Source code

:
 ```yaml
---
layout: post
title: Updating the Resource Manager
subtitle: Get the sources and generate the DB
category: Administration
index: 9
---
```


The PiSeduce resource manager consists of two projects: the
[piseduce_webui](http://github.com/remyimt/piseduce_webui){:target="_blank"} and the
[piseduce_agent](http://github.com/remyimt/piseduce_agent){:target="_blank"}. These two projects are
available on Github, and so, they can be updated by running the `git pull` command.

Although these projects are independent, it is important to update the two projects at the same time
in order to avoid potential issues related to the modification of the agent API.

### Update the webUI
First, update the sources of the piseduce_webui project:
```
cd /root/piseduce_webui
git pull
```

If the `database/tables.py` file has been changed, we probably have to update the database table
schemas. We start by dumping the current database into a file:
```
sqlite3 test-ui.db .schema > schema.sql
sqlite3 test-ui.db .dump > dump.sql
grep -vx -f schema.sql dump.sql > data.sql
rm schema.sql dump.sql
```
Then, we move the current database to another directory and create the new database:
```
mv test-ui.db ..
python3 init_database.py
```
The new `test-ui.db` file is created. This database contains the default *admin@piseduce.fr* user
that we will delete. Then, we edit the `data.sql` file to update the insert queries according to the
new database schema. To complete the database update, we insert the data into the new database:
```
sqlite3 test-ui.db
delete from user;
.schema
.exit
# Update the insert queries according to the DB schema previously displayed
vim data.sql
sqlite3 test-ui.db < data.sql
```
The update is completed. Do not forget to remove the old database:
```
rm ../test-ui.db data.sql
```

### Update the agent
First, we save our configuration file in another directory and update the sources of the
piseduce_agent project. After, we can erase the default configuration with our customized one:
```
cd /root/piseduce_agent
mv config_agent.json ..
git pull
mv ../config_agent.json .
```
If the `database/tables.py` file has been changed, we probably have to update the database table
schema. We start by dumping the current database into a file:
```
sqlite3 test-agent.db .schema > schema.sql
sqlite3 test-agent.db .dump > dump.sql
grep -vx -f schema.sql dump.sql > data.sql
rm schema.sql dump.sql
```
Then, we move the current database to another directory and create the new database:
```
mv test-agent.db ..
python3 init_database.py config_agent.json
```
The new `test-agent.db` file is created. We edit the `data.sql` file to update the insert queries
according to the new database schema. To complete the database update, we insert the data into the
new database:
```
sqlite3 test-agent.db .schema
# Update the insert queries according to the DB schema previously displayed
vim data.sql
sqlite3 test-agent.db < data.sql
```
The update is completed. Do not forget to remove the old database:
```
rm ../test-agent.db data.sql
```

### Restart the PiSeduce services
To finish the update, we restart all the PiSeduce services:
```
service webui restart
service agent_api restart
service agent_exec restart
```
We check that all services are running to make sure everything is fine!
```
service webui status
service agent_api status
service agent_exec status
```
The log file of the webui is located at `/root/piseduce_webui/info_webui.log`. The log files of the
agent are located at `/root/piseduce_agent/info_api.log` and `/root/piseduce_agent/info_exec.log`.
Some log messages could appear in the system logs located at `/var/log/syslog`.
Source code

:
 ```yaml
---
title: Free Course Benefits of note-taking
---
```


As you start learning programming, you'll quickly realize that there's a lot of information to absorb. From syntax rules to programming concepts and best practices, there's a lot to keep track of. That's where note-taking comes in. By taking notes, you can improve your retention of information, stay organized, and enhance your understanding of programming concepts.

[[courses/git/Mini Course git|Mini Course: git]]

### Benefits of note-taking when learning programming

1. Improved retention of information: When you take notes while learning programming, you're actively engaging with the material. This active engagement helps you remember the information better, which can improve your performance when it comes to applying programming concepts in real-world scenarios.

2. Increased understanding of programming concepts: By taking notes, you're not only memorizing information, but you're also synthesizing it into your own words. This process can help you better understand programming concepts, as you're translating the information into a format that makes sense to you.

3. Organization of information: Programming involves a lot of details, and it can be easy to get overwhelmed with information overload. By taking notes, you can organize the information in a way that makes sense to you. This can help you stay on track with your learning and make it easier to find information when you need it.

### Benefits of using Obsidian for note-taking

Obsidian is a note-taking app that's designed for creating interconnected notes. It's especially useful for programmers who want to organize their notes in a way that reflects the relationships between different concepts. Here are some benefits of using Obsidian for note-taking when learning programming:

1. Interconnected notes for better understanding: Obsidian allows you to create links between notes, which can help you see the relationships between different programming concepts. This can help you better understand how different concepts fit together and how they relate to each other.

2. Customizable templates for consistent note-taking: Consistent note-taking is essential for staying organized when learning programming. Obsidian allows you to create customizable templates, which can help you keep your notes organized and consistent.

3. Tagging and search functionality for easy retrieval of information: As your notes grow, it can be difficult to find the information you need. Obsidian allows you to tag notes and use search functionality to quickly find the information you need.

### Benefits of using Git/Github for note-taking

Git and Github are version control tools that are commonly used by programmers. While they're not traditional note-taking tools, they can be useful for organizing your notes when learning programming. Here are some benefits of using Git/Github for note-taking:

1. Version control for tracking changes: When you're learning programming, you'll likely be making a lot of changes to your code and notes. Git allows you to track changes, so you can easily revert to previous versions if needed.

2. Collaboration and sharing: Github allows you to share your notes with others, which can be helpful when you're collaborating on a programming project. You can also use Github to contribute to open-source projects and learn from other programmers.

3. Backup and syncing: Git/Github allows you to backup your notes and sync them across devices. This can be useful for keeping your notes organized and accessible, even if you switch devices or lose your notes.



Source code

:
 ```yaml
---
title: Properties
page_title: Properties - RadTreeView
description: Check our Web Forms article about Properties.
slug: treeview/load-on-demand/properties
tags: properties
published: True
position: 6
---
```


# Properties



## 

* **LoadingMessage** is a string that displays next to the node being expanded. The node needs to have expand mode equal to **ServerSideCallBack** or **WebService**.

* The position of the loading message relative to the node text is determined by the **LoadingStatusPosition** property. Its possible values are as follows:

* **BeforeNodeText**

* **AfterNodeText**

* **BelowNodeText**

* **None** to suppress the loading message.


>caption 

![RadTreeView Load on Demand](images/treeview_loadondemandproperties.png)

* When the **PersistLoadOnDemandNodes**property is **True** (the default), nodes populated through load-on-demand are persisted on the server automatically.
----
> Exercise: The reply should be a precise retyping of all the data.

> Result of the task:
Source code

:
 ```yaml
---
layout: post
title: Updating the Resource Manager
subtitle: Get the sources and generate the DB
category: Administration
index: 9
---
```


The PiSeduce resource manager consists of two projects: the
[piseduce_webui](http://github.com/remyimt/piseduce_webui){:target="_blank"} and the
[piseduce_agent](http://github.com/remyimt/piseduce_agent){:target="_blank"}. These two projects are
available on Github, and so, they can be updated by running the `git pull` command.

Although these projects are independent, it is important to update the two projects at the same time
in order to avoid potential issues related to the modification of the agent API.

### Update the webUI
First, update the sources of the piseduce_webui project:
```
cd /root/piseduce_webui
git pull
```

If the `database/tables.py` file has been changed, we probably have to update the database table
schemas. We start by dumping the current database into a file:
```
sqlite3 test-ui.db .schema > schema.sql
sqlite3 test-ui.db .dump > dump.sql
grep -vx -f schema.sql dump.sql > data.sql
rm schema.sql dump.sql
```
Then, we move the current database to another directory and create the new database:
```
mv test-ui.db ..
python3 init_database.py
```
The new `test-ui.db` file is created. This database contains the default *admin@piseduce.fr* user
that we will delete. Then, we edit the `data.sql` file to update the insert queries according to the
new database schema. To complete the database update, we insert the data into the new database:
```
sqlite3 test-ui.db
delete from user;
.schema
.exit
# Update the insert queries according to the DB schema previously displayed
vim data.sql
sqlite3 test-ui.db < data.sql
```
The update is completed. Do not forget to remove the old database:
```
rm ../test-ui.db data.sql
```

### Update the agent
First, we save our configuration file in another directory and update the sources of the
piseduce_agent project. After, we can erase the default configuration with our customized one:
```
cd /root/piseduce_agent
mv config_agent.json ..
git pull
mv ../config_agent.json .
```
If the `database/tables.py` file has been changed, we probably have to update the database table
schema. We start by dumping the current database into a file:
```
sqlite3 test-agent.db .schema > schema.sql
sqlite3 test-agent.db .dump > dump.sql
grep -vx -f schema.sql dump.sql > data.sql
rm schema.sql dump.sql
```
Then, we move the current database to another directory and create the new database:
```
mv test-agent.db ..
python3 init_database.py config_agent.json
```
The new `test-agent.db` file is created. We edit the `data.sql` file to update the insert queries
according to the new database schema. To complete the database update, we insert the data into the
new database:
```
sqlite3 test-agent.db .schema
# Update the insert queries according to the DB schema previously displayed
vim data.sql
sqlite3 test-agent.db < data.sql
```
The update is completed. Do not forget to remove the old database:
```
rm ../test-agent.db data.sql
```

### Restart the PiSeduce services
To finish the update, we restart all the PiSeduce services:
```
service webui restart
service agent_api restart
service agent_exec restart
```
We check that all services are running to make sure everything is fine!
```
service webui status
service agent_api status
service agent_exec status
```
The log file of the webui is located at `/root/piseduce_webui/info_webui.log`. The log files of the
agent are located at `/root/piseduce_agent/info_api.log` and `/root/piseduce_agent/info_exec.log`.
Some log messages could appear in the system logs located at `/var/log/syslog`.
Source code

:
 ```yaml
---
title: Free Course Benefits of note-taking
---
```


As you start learning programming, you'll quickly realize that there's a lot of information to absorb. From syntax rules to programming concepts and best practices, there's a lot to keep track of. That's where note-taking comes in. By taking notes, you can improve your retention of information, stay organized, and enhance your understanding of programming concepts.

[[courses/git/Mini Course git|Mini Course: git]]

### Benefits of note-taking when learning programming

1. Improved retention of information: When you take notes while learning programming, you're actively engaging with the material. This active engagement helps you remember the information better, which can improve your performance when it comes to applying programming concepts in real-world scenarios.

2. Increased understanding of programming concepts: By taking notes, you're not only memorizing information, but you're also synthesizing it into your own words. This process can help you better understand programming concepts, as you're translating the information into a format that makes sense to you.

3. Organization of information: Programming involves a lot of details, and it can be easy to get overwhelmed with information overload. By taking notes, you can organize the information in a way that makes sense to you. This can help you stay on track with your learning and make it easier to find information when you need it.

### Benefits of using Obsidian for note-taking

Obsidian is a note-taking app that's designed for creating interconnected notes. It's especially useful for programmers who want to organize their notes in a way that reflects the relationships between different concepts. Here are some benefits of using Obsidian for note-taking when learning programming:

1. Interconnected notes for better understanding: Obsidian allows you to create links between notes, which can help you see the relationships between different programming concepts. This can help you better understand how different concepts fit together and how they relate to each other.

2. Customizable templates for consistent note-taking: Consistent note-taking is essential for staying organized when learning programming. Obsidian allows you to create customizable templates, which can help you keep your notes organized and consistent.

3. Tagging and search functionality for easy retrieval of information: As your notes grow, it can be difficult to find the information you need. Obsidian allows you to tag notes and use search functionality to quickly find the information you need.

### Benefits of using Git/Github for note-taking

Git and Github are version control tools that are commonly used by programmers. While they're not traditional note-taking tools, they can be useful for organizing your notes when learning programming. Here are some benefits of using Git/Github for note-taking:

1. Version control for tracking changes: When you're learning programming, you'll likely be making a lot of changes to your code and notes. Git allows you to track changes, so you can easily revert to previous versions if needed.

2. Collaboration and sharing: Github allows you to share your notes with others, which can be helpful when you're collaborating on a programming project. You can also use Github to contribute to open-source projects and learn from other programmers.

3. Backup and syncing: Git/Github allows you to backup your notes and sync them across devices. This can be useful for keeping your notes organized and accessible, even if you switch devices or lose your notes.



Source code

:
 ```yaml
---
title: Properties
page_title: Properties - RadTreeView
description: Check our Web Forms article about Properties.
slug: treeview/load-on-demand/properties
tags: properties
published: True
position: 6
---
```


# Properties



## 

* **LoadingMessage** is a string that displays next to the node being expanded. The node needs to have expand mode equal to **ServerSideCallBack** or **WebService**.

* The position of the loading message relative to the node text is determined by the **LoadingStatusPosition** property. Its possible values are as follows:

* **BeforeNodeText**

* **AfterNodeText**

* **BelowNodeText**

* **None** to suppress the loading message.


>caption 

![RadTreeView Load on Demand](images/treeview_loadondemandproperties.png)

* When the **PersistLoadOnDemandNodes**property is **True** (the default), nodes populated through load-on-demand are persisted on the server automatically.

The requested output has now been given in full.